Y = estimateParameters(hsyn,Y0,YLB,YUB,'horizonModelNormalLL')
Estimated rwMean: 2.651
Estimated rwStd: 2.160
Minumum of objective func: 62.246
Y =
rwMean: 2.6515
rwStd: 2.1605
% note that the answer was printed to the screen (for your convenience)
% and also saved to the output variable Y, which has the same form as
% as the initial guess Y0.
% The answer won't be perfect. It will get better if you use more
% traces, but it will never be perfect.
hsyn = horizonModelNormal(3,2,1,500);
Y = estimateParameters(hsyn,Y0,YLB,YUB,'horizonModelNormalLL')
Estimated rwMean: 2.951
Estimated rwStd: 1.889
Minumum of objective func: 566.846
Y =
rwMean: 2.9506
rwStd: 1.8888
% Note how much better the estimate was with 500 traces.
% check the answer against the mean and std of diff(hsyn)
mean(diff(hsyn))
ans =
2.9506
std(diff(hsyn))
ans =
1.8907
% results should be almost identical, but they were calculated in
% different ways.
% Let's try the faults model with the same data set. Zero faults and no
% fault throw in our data, right?
% first add the fields we need to Y0
Y0.nFault = 0;
Y0.rftStd = 0;
Y0
Y0 =
rwMean: 0
rwStd: 0
nFault: 0
rftStd: 0
Y = estimateParameters(hsyn,Y0,YLB,YUB,'horizonModelFaultsLL')

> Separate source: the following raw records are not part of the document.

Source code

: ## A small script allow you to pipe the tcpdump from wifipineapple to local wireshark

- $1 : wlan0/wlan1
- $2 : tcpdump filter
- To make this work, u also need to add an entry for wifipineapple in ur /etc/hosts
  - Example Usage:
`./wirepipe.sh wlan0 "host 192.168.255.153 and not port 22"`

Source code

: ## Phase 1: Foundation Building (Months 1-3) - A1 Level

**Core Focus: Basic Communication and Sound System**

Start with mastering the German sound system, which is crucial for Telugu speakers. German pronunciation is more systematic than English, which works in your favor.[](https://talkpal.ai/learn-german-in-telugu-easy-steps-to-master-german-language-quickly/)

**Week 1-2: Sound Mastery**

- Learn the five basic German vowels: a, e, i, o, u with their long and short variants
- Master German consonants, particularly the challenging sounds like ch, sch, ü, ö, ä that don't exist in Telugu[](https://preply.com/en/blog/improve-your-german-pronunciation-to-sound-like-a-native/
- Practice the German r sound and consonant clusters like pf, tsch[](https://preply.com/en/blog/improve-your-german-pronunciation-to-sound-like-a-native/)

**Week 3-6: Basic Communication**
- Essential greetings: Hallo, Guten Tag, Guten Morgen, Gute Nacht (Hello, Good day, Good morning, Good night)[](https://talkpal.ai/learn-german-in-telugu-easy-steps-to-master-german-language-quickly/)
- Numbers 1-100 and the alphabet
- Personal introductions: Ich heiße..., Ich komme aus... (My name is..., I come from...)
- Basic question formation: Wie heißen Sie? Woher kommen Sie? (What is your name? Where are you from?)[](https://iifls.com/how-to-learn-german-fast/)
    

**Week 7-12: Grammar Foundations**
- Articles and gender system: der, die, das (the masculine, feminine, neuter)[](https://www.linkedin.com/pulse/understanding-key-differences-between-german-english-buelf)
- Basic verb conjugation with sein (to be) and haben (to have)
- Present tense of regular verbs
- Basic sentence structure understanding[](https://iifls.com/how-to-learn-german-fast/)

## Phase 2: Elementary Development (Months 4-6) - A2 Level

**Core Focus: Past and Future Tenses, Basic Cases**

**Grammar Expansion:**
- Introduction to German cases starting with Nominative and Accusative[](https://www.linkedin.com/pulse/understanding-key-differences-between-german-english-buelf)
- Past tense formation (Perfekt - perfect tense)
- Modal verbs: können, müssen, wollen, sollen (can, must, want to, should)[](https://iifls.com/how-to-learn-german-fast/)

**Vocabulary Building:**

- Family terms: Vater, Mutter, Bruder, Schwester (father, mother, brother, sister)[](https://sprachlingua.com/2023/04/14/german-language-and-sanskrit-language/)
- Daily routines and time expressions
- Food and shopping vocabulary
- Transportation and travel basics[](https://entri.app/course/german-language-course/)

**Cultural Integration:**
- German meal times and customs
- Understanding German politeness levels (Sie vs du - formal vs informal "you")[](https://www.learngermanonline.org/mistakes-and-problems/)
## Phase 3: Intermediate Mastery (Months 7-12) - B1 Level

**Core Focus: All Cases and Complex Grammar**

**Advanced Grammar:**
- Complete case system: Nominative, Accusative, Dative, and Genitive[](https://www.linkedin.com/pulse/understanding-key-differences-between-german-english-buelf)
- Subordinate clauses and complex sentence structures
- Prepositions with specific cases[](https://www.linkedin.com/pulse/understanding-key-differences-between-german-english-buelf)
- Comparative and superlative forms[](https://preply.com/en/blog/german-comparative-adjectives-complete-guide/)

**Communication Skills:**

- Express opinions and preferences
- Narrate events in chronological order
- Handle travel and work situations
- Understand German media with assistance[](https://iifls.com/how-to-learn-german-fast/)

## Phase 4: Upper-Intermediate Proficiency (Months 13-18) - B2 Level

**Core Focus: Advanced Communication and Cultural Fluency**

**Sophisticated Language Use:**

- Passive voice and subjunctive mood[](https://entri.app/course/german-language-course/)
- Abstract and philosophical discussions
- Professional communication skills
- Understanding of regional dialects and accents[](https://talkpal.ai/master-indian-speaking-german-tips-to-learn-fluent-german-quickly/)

{Warning: Infinite or Not-a-Number value encountered.}
> In <a href="matlab: opentoline('C:\Program Files\MATLAB\R2010b\toolbox\matlab\funfun\quadgk.m',336,1)">quadgk>midpArea at 336</a>
In <a href="matlab: opentoline('C:\Program Files\MATLAB\R2010b\toolbox\matlab\funfun\quadgk.m',190,1)">quadgk at 190</a>
In <a href="matlab: opentoline('U:\HorizonModels\horizonModelFaultsLL.m',81,1)">horizonModelFaultsLL at 81</a>
In <a href="matlab: opentoline('U:\HorizonModels\log_likelihood.m',21,1)">log_likelihood at 21</a>
In <a href="matlab: opentoline('U:\HorizonModels\estimateParameters.m',96,1)">estimateParameters>@(parameters)log_likelihood(parameters,modelInfo) at 96</a>
In <a href="matlab: opentoline('C:\Program Files\MATLAB\R2010b\toolbox\matlab\funfun\fminsearch.m',195,1)">fminsearch at 195</a>
In <a href="matlab: opentoline('U:\HorizonModels\estimateParameters.m',96,1)">estimateParameters at 96</a>
In <a href="matlab: opentoline('U:\HorizonModels\horizonModelFaultsLL.m',81,1)">horizonModelFaultsLL at 81</a>
In <a href="matlab: opentoline('U:\HorizonModels\log_likelihood.m',21,1)">log_likelihood at 21</a>
In <a href="matlab: opentoline('U:\HorizonModels\estimateParameters.m',96,1)">estimateParameters>@(parameters)log_likelihood(parameters,modelInfo) at 96</a>
In <a href="matlab: opentoline('C:\Program Files\MATLAB\R2010b\toolbox\matlab\funfun\fminsearch.m',195,1)">fminsearch at 195</a>
In <a href="matlab: opentoline('U:\HorizonModels\estimateParameters.m',96,1)">estimateParameters at 96</a>
% whoa, what? Okay. That's not right. Apparently it doesn't like zero start
% values.
Y0.rwMean = 1;
Y0.nFault = 1;
Y0.rftStd = 1;
Y0 =
rwMean: 1
rwStd: 0
nFault: 1
rftStd: 1
Y0.rwStd = 1;
Y = estimateParameters(hsyn,Y0,YLB,YUB,'horizonModelFaultsLL')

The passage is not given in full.